Les deux hommes s'installèrent sur un petit promontoire, dos à un rocher, et patiemment Vincent alluma un feu. Le comte avait tué ce qui ressemblait à un marcassin, et les deux hommes entreprirent de le manger. Pendant que la viande cuisait, le comte tâchait de comprendre ce qui était arrivé. Ils avaient voyagé. Tout en restant sur place. C'était inconcevable. Il semblait que c'était le monde entier qui avait disparu, et qu'il avait été remplacé par un autre monde, une autre Création.
A présent qu'ils avaient trouvé un repaire acceptable, les deux hommes n'avaient plus intérêt à poursuivre leur exploration. Avec l'épée du comte et le couteau de Vincent, ils découpèrent quelques branchages, quelques feuilles géantes, et se fabriquèrent un modeste abri. La nuit vint. Le comte prit le premier tour de garde pendant que son compagnon tentait tant bien que mal de trouver le sommeil. Il se leva, vit apparaître les premières étoiles dans le ciel, et cela lui fit du bien. Il reconnaissait les étoiles, les constellations aussi. Dieu était sûrement là aussi, caché dans ce firmament. Avait-il quelque chose à voir avec cette aventure ? Le comte lui adressa ses prières les plus ferventes, et au milieu d'elles, flottait le visage de son soutien de toujours, sa femme Marguerite.

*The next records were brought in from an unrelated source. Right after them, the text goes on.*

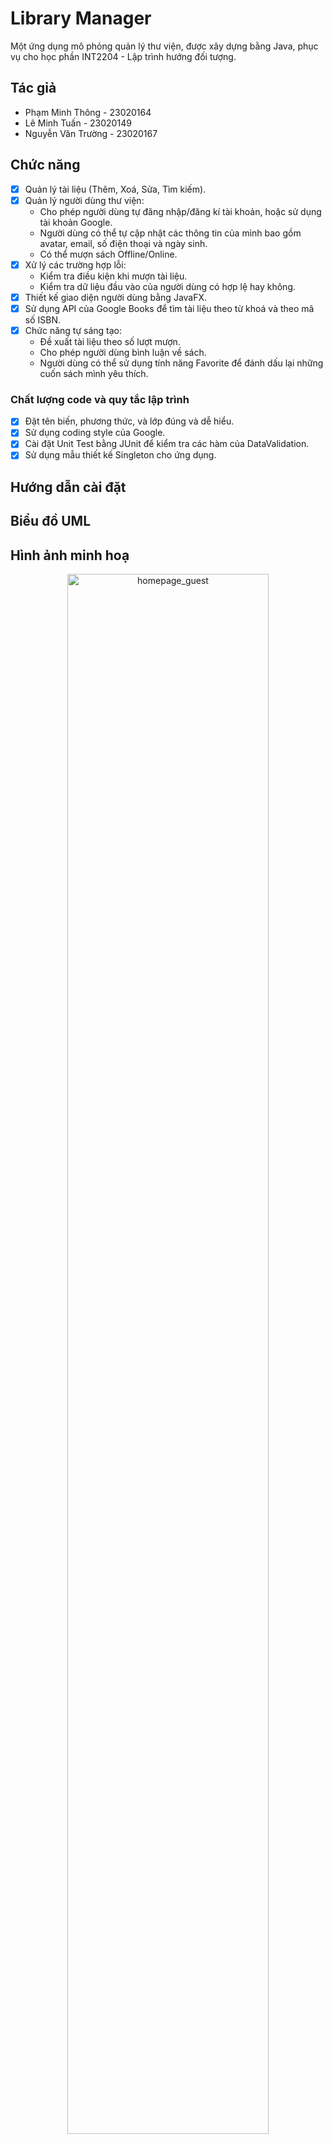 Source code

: # Library Manager

Một ứng dụng mô phỏng quản lý thư viện, được xây dựng bằng Java, phục vụ cho học phần INT2204 - Lập trình hướng đối tượng. 

## Tác giả
- Phạm Minh Thông - 23020164
- Lê Minh Tuấn - 23020149
- Nguyễn Văn Trường - 23020167

## Chức năng
- [x] Quản lý tài liệu (Thêm, Xoá, Sửa, Tìm kiếm).
- [x] Quản lý người dùng thư viện:
  - Cho phép người dùng tự đăng nhập/đăng kí tài khoản, hoặc sử dụng tài khoản Google.
  - Người dùng có thể tự cập nhật các thông tin của mình bao gồm avatar, email, số điện thoại và ngày sinh.
  - Có thể mượn sách Offline/Online.
- [x] Xử lý các trường hợp lỗi:
  - Kiểm tra điều kiện khi mượn tài liệu.
  - Kiểm tra dữ liệu đầu vào của người dùng có hợp lệ hay không.
- [x] Thiết kế giao diện người dùng bằng JavaFX.
- [x] Sử dụng API của Google Books để tìm tài liệu theo từ khoá và theo mã số ISBN.
- [x] Chức năng tự sáng tạo:
  - Đề xuất tài liệu theo số lượt mượn.
  - Cho phép người dùng bình luận về sách.
  - Người dùng có thể sử dụng tính năng Favorite để đánh dấu lại những cuốn sách mình yêu thích.

### Chất lượng code và quy tắc lập trình
- [x] Đặt tên biến, phương thức, và lớp đúng và dễ hiểu.
- [x] Sử dụng coding style của Google.
- [x] Cài đặt Unit Test bằng JUnit để kiểm tra các hàm của DataValidation.
- [x] Sử dụng mẫu thiết kế Singleton cho ứng dụng.

## Hướng dẫn cài đặt

## Biểu đồ UML

## Hình ảnh minh hoạ

<div style="text-align: center;">
    <img src="/res/homepage_guest.png" alt="homepage_guest" style="width: 80%; height: auto;">
</div>

<div style="text-align: center;">
    <img src="/res/all_books.png" alt="all_books" style="width: 80%; height: auto;">
</div>

<div style="text-align: center;">
    <img src="/res/all_categories.png" alt="all_categories" style="width: 80%; height: auto;">
</div>

<div style="text-align: center;">
    <img src="/res/book_add.png" alt="book_add" style="width: 80%; height: auto;">
</div>

<div style="text-align: center;">
    <img src="/res/book_loan.png" alt="book_loan" style="width: 80%; height: auto;">
</div>

<div style="text-align: center;">
    <img src="/res/book_loan_manage.png" alt="book_loan_manage" style="width: 80%; height: auto;">
</div>

<div style="text-align: center;">
    <img src="/res/book_manage.png" alt="book_manage" style="width: 80%; height: auto;">
</div>

<div style="text-align: center;">
    <img src="/res/book_view.png" alt="book_view" style="width: 80%; height: auto;">
</div>

<div style="text-align: center;">
    <img src="/res/categories_manage.png" alt="categories_manage" style="width: 80%; height: auto;">
</div>

<div style="text-align: center;">
    <img src="/res/comments.png" alt="comments" style="width: 80%; height: auto;">
</div>

<div style="text-align: center;">
    <img src="/res/favorite.png" alt="favorite" style="width: 80%; height: auto;">
</div>

<div style="text-align: center;">
    <img src="/res/login.png" alt="login" style="width: 80%; height: auto;">
</div>

<div style="text-align: center;">
    <img src="/res/register.png" alt="register" style="width: 80%; height: auto;">
</div>

<div style="text-align: center;">
    <img src="/res/user_manage.png" alt="user_manage" style="width: 80%; height: auto;">
</div>

<div style="text-align: center;">
    <img src="/res/user_add.png" alt="user_add" style="width: 50%; height: auto;">
</div>
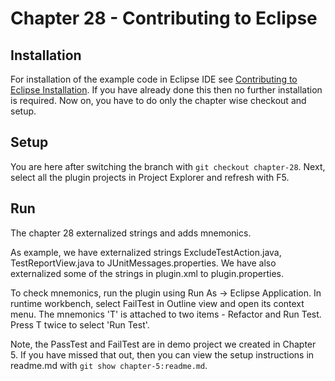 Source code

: # Chapter 28 - Contributing to Eclipse

## Installation

For installation of the example code in Eclipse IDE see <a href="https://www.codetab.org/post/contributing-to-eclipse/">Contributing to Eclipse Installation</a>. If you have already done this then no further installation is required. Now on, you have to do only the chapter wise checkout and setup. 

## Setup

You are here after switching the branch with `git checkout chapter-28`. Next, select all the plugin projects in Project Explorer and refresh with F5.

## Run

The chapter 28 externalized strings and adds mnemonics.

As example, we have externalized strings ExcludeTestAction.java, TestReportView.java to JUnitMessages.properties. We have also externalized some of the strings in plugin.xml to plugin.properties.

To check mnemonics, run the plugin using Run As -> Eclipse Application. In runtime workbench, select FailTest in Outline view and open its context menu. The mnemonics 'T' is attached to two items - Refactor and Run Test. Press T twice to select 'Run Test'.

Note, the PassTest and FailTest are in demo project we created in Chapter 5. If you have missed that out, then you can view the setup instructions in readme.md with `git show chapter-5:readme.md`.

Le comte tarda à réveiller son compagnon, qui avait trouvé un sommeil serein. Il fouillait l'obscurité, à la recherche d'un indice, inquiet de certains bruits et de silhouettes bien trop grandes. C'est à ce moment qu'il détecta une lueur. C'était un point fragile, intermittent, comme un feu semblable au leur, un feu de branches humides, trop fumeux. Ce n'était pas un dragon qui avait fait ça, ni une misérable bestiole. Un feu, c'est un homme.
Henri écarquillait les yeux dans le noir pour fixer en lui la destination de cet espoir ; il traça au sol des lignes qui pointaient vers ce feu et réveilla Vincent. Le jeune homme accueillit avec bonheur cette nouvelle, et semblait prêt à partir vers la lumière, mais le comte avait bien besoin de repos, et il ne servait à rien de partir ainsi de nuit, même pour une courte distance. Aussitôt couché, contre toute attente, le comte s'endormit.
Le matin vint, et avec lui l'espoir. Ils n'avaient pas été attaqués, et une promesse s'étalait jusqu'à la colline voisine, au pied de laquelle ils avaient repéré ce feu.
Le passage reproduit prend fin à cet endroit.